Give the number of lines in the entries that contain "berikut". State only the count.

[Opening Data for analysis section]

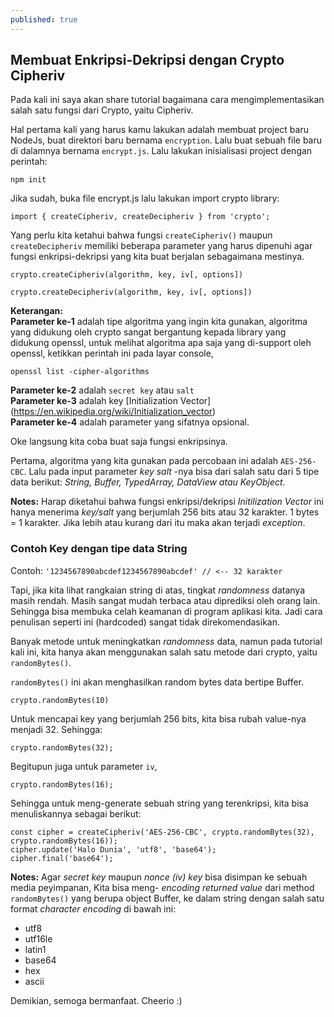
 ```yaml
---
published: true
---
```

## Membuat Enkripsi-Dekripsi dengan Crypto Cipheriv

Pada kali ini saya akan share tutorial bagaimana cara mengimplementasikan salah satu fungsi dari Crypto, yaitu Cipheriv.

Hal pertama kali yang harus kamu lakukan adalah membuat project baru NodeJs, buat direktori baru bernama `encryption`. Lalu buat sebuah file baru di dalamnya bernama `encrypt.js`.  Lalu lakukan inisialisasi project dengan perintah:

```
npm init
```

Jika sudah, buka file encrypt.js lalu lakukan import crypto library:
```
import { createCipheriv, createDecipheriv } from 'crypto';
```

Yang perlu kita ketahui bahwa fungsi `createCipheriv()` maupun `createDecipheriv` memiliki beberapa parameter yang harus dipenuhi agar fungsi enkripsi-dekripsi yang kita buat berjalan sebagaimana mestinya. 

`crypto.createCipheriv(algorithm, key, iv[, options])`

`crypto.createDecipheriv(algorithm, key, iv[, options])`

**Keterangan:**\
**Parameter ke-1** adalah tipe algoritma yang ingin kita gunakan, algoritma yang didukung oleh crypto sangat bergantung kepada library yang didukung openssl, untuk melihat algoritma apa saja yang di-support oleh openssl, ketikkan perintah ini pada layar console,
```
openssl list -cipher-algorithms
```

**Parameter ke-2** adalah `secret key` atau `salt`\
**Parameter ke-3** adalah key [Initialization Vector] (https://en.wikipedia.org/wiki/Initialization_vector)\
**Parameter ke-4** adalah parameter yang sifatnya opsional.

Oke langsung kita coba buat saja fungsi enkripsinya.

Pertama, algoritma yang kita gunakan pada percobaan ini adalah `AES-256-CBC`.
Lalu pada input parameter _key salt_ -nya bisa dari salah satu dari 5 tipe data berikut: _String, Buffer, TypedArray, DataView atau KeyObject_.

**Notes:** Harap diketahui bahwa fungsi enkripsi/dekripsi _Initilization Vector_ ini hanya menerima _key/salt_ yang berjumlah 256 bits atau 32 karakter. 1 bytes = 1 karakter. Jika lebih atau kurang dari itu maka akan terjadi _exception_.

### Contoh Key dengan tipe data String
Contoh: `'1234567890abcdef1234567890abcdef' // <-- 32 karakter`

Tapi, jika kita lihat rangkaian string di atas, tingkat _randomness_ datanya masih rendah. Masih sangat mudah terbaca atau diprediksi oleh orang lain. Sehingga bisa membuka celah keamanan di program aplikasi kita. Jadi cara penulisan seperti ini (hardcoded) sangat tidak direkomendasikan.

Banyak metode untuk meningkatkan _randomness_ data, namun pada tutorial kali ini, kita hanya akan menggunakan salah satu metode dari crypto, yaitu `randomBytes()`.

`randomBytes()` ini akan menghasilkan random bytes data bertipe Buffer.

```
crypto.randomBytes(10)
```
Untuk mencapai key yang berjumlah 256 bits, kita bisa rubah value-nya menjadi 32. Sehingga:
```
crypto.randomBytes(32);
```

Begitupun juga untuk parameter `iv`,
```
crypto.randomBytes(16);
```
Sehingga untuk meng-generate sebuah string yang terenkripsi, kita bisa menuliskannya sebagai berikut:
```
const cipher = createCipheriv('AES-256-CBC', crypto.randomBytes(32), crypto.randomBytes(16));
cipher.update('Halo Dunia', 'utf8', 'base64');
cipher.final('base64');
```

**Notes:** Agar _secret key_ maupun _nonce (iv) key_ bisa disimpan ke sebuah media peyimpanan, Kita bisa meng- _encoding_ _returned value_ dari method `randomBytes()` yang berupa object Buffer, ke dalam string dengan salah satu format _character encoding_ di bawah ini:
- utf8
- utf16le
- latin1
- base64
- hex
- ascii

Demikian, semoga bermanfaat. Cheerio :)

[Closing Data for analysis section]

Answer to this exercise: 2